Saya berpikir keras. Apa ya? Tiba-tiba saya ingat satu barang. Saya membalas pesan itu,

[Waktu SMP, teman-teman saya beli sepatu warrior, saya tidak karena tidak punya uang.]

Kenangan itu tiba-tiba tergambar jelas di depan mata.

Selepas baba saya meninggal dunia, otomatis keluarga kami menghadapi kesulitan keuangan. Emak, yang seorang ibu rumah tangga, harus berjuang dengan 8 anak yang masih sekolah. Saya yang sebenarnya diterima di SMP negeri hampir tidak bisa sekolah karena tidak ada biaya. Alhamdulillah ada teman Baba yang merekomendasikan saya ke pengurus Muhammadiyah. Biaya SPP saya ditanggung 100% jika ranking 1. Jika saya tidak mendapat ranking 1, SPP hanya ditanggung separuh. Alhamdulillah akhirnya saya bisa melanjutkan ke SMP.

Soal sepatu.
Karena tidak ada biaya, saya tidak bisa membeli sepatu sekolah. Alhamdulillah ada saudara yang memberikan sepatu bekas anaknya. Melangkahlah saya setiap hari dengan sepatu itu. Ujian datang setiap kali hari hujan. Jalanan yang becek dan sepatu yang agak berlubang, membuat kaos kaki basah dan kotor. Seharian di sekolah dengan kondisi kaki yang lembab sangat tidak nyaman, tetapi saya menjalaninya saja hingga menjadi terbiasa.

Sebenarnya tidak ada rasa iri melihat teman-teman lain bergonta-ganti sepatu, tetapi ternyata kenangan masa kecil itu masuk ke alam bawah sadar saya. Hingga saya dewasa, setiap kali saya ke mall, tanpa saya sadari mengapa, saya sering melirik sepatu jenis warrior seperti yang dipakai teman-teman saya dulu.

[Kalau begitu, segera beli sepatunya Mba. Jangan ditunda!] teman saya mengirimkan pesan lagi.

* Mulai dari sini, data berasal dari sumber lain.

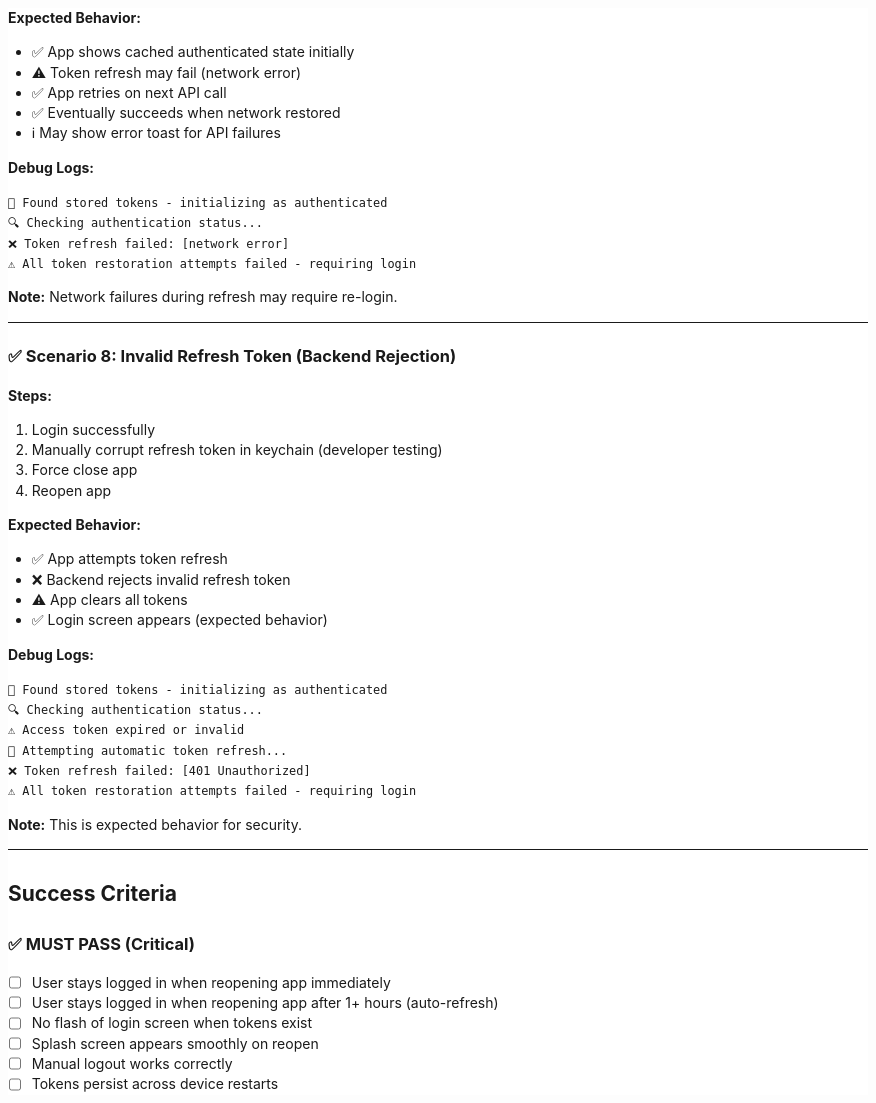 **Expected Behavior:**
- ✅ App shows cached authenticated state initially
- ⚠️ Token refresh may fail (network error)
- ✅ App retries on next API call
- ✅ Eventually succeeds when network restored
- ℹ️ May show error toast for API failures

**Debug Logs:**
```
🔐 Found stored tokens - initializing as authenticated
🔍 Checking authentication status...
❌ Token refresh failed: [network error]
⚠️ All token restoration attempts failed - requiring login
```

**Note:** Network failures during refresh may require re-login.

---

### ✅ Scenario 8: Invalid Refresh Token (Backend Rejection)

**Steps:**
1. Login successfully
2. Manually corrupt refresh token in keychain (developer testing)
3. Force close app
4. Reopen app

**Expected Behavior:**
- ✅ App attempts token refresh
- ❌ Backend rejects invalid refresh token
- ⚠️ App clears all tokens
- ✅ Login screen appears (expected behavior)

**Debug Logs:**
```
🔐 Found stored tokens - initializing as authenticated
🔍 Checking authentication status...
⚠️ Access token expired or invalid
🔄 Attempting automatic token refresh...
❌ Token refresh failed: [401 Unauthorized]
⚠️ All token restoration attempts failed - requiring login
```

**Note:** This is expected behavior for security.

---

## Success Criteria

### ✅ MUST PASS (Critical)
- [ ] User stays logged in when reopening app immediately
- [ ] User stays logged in when reopening app after 1+ hours (auto-refresh)
- [ ] No flash of login screen when tokens exist
- [ ] Splash screen appears smoothly on reopen
- [ ] Manual logout works correctly
- [ ] Tokens persist across device restarts
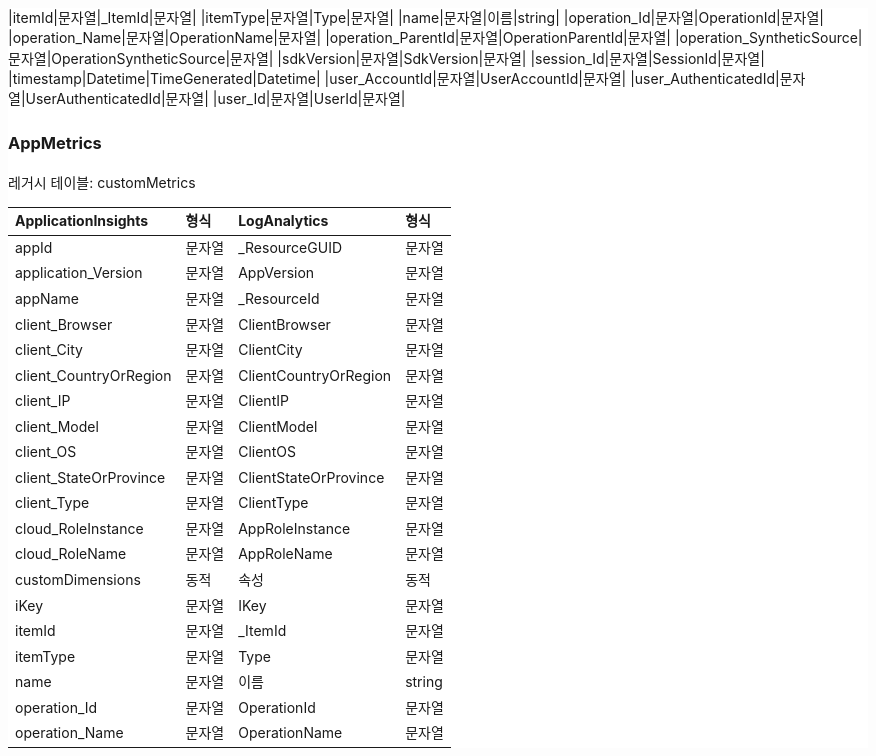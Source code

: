 |itemId|문자열|\_ItemId|문자열|
|itemType|문자열|Type|문자열|
|name|문자열|이름|string|
|operation_Id|문자열|OperationId|문자열|
|operation_Name|문자열|OperationName|문자열|
|operation_ParentId|문자열|OperationParentId|문자열|
|operation_SyntheticSource|문자열|OperationSyntheticSource|문자열|
|sdkVersion|문자열|SdkVersion|문자열|
|session_Id|문자열|SessionId|문자열|
|timestamp|Datetime|TimeGenerated|Datetime|
|user_AccountId|문자열|UserAccountId|문자열|
|user_AuthenticatedId|문자열|UserAuthenticatedId|문자열|
|user_Id|문자열|UserId|문자열|

### <a name="appmetrics"></a>AppMetrics

레거시 테이블: customMetrics

|ApplicationInsights|형식|LogAnalytics|형식|
|:---|:---|:---|:---|
|appId|문자열|\_ResourceGUID|문자열|
|application_Version|문자열|AppVersion|문자열|
|appName|문자열|\_ResourceId|문자열|
|client_Browser|문자열|ClientBrowser|문자열|
|client_City|문자열|ClientCity|문자열|
|client_CountryOrRegion|문자열|ClientCountryOrRegion|문자열|
|client_IP|문자열|ClientIP|문자열|
|client_Model|문자열|ClientModel|문자열|
|client_OS|문자열|ClientOS|문자열|
|client_StateOrProvince|문자열|ClientStateOrProvince|문자열|
|client_Type|문자열|ClientType|문자열|
|cloud_RoleInstance|문자열|AppRoleInstance|문자열|
|cloud_RoleName|문자열|AppRoleName|문자열|
|customDimensions|동적|속성|동적|
|iKey|문자열|IKey|문자열|
|itemId|문자열|\_ItemId|문자열|
|itemType|문자열|Type|문자열|
|name|문자열|이름|string|
|operation_Id|문자열|OperationId|문자열|
|operation_Name|문자열|OperationName|문자열|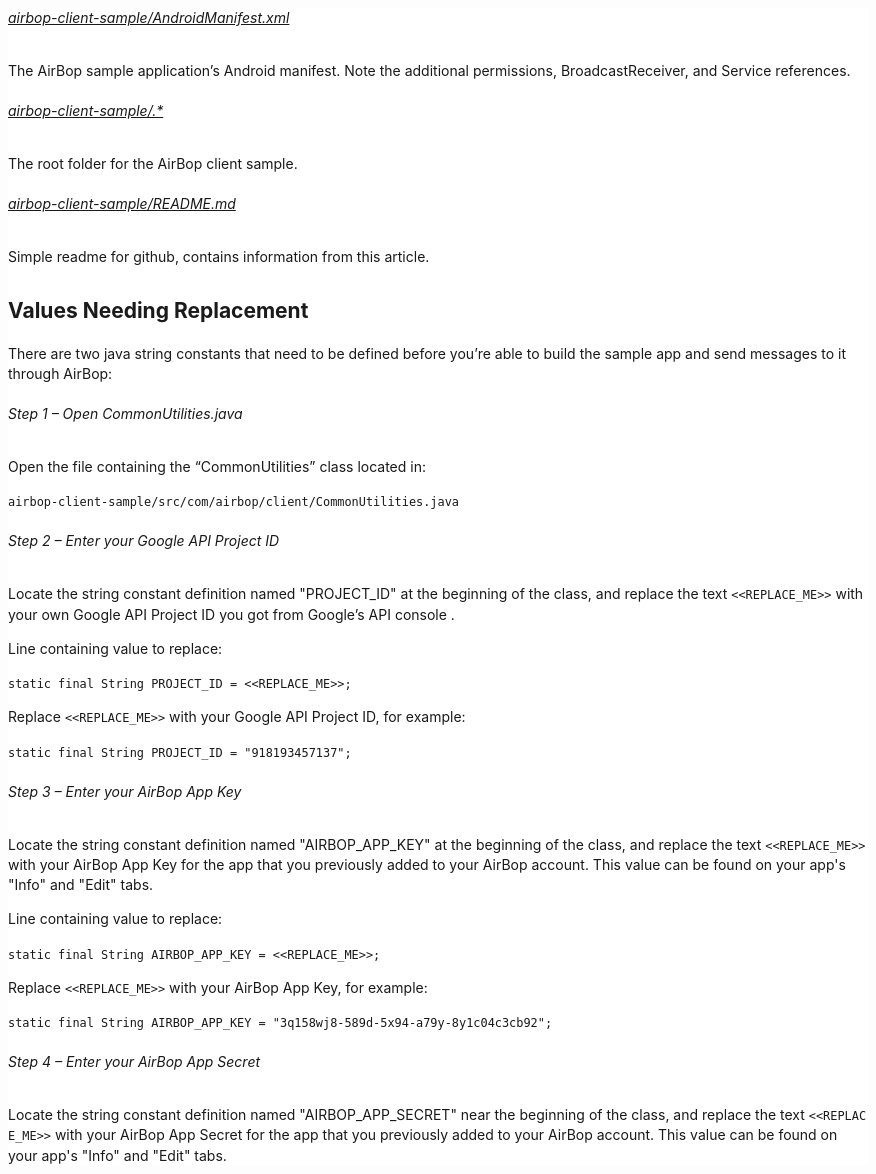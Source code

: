 ###### [airbop-client-sample/AndroidManifest.xml](https://github.com/indigorose/airbop-client/blob/master/airbop-client-sample/AndroidManifest.xml)

The AirBop sample application’s Android manifest. Note the additional permissions, BroadcastReceiver, and Service references.

###### [airbop-client-sample/.*](https://github.com/indigorose/airbop-client/tree/master/airbop-client-sample)

The root folder for the AirBop client sample.

###### [airbop-client-sample/README.md](https://github.com/indigorose/airbop-client/blob/master/airbop-client-sample/README.md)

Simple readme for github, contains information from this article.

## Values Needing Replacement

There are two java string constants that need to be defined before you’re able to build the sample app and send messages to it through AirBop:

###### Step 1 – Open CommonUtilities.java

Open the file containing the “CommonUtilities” class located in:

    airbop-client-sample/src/com/airbop/client/CommonUtilities.java

###### Step 2 – Enter your Google API Project ID
Locate the string constant definition named "PROJECT_ID" at the beginning of the class, and replace the text `<<REPLACE_ME>>` with your own Google API Project ID you got from Google’s API console .

Line containing value to replace:

    static final String PROJECT_ID = <<REPLACE_ME>>;

Replace `<<REPLACE_ME>>` with your Google API Project ID, for example:

    static final String PROJECT_ID = "918193457137";


###### Step 3 – Enter your AirBop App Key
Locate the string constant definition named "AIRBOP_APP_KEY" at the beginning of the class, and replace the text `<<REPLACE_ME>>` with your AirBop App Key for the app that you previously added to your AirBop account. This value can be found on your app's "Info" and "Edit" tabs.

Line containing value to replace:

    static final String AIRBOP_APP_KEY = <<REPLACE_ME>>;

Replace `<<REPLACE_ME>>` with your AirBop App Key, for example:

    static final String AIRBOP_APP_KEY = "3q158wj8-589d-5x94-a79y-8y1c04c3cb92";
    
###### Step 4 – Enter your AirBop App Secret
Locate the string constant definition named "AIRBOP_APP_SECRET" near the beginning of the class, and replace the text `<<REPLACE_ME>>` with your AirBop App Secret for the app that you previously added to your AirBop account. This value can be found on your app's "Info" and "Edit" tabs.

[Duh Bu, sekarang saya udah emak-emak. Apalagi banyak kebutuhan nih. Belum bayar SPP anak dan kotrakan. G usah beli gapapa ya?] saya berusaha berkelit.

[Harus beli. Itu salah satu utang masa kecil Mba Fitri. Sudah 24 tahun, lunasi segera!] teman saya bersikeras.

Jadilah besoknya saya mencari sepatu itu. Bertepatan sekali dengan beberapa hari sebelumnya saya melihat seorang teman baru saja membeli sepatu sejenis bermerek Con*****. Saya menanyakan harganya ke dia. Lumayan mahal ternyata.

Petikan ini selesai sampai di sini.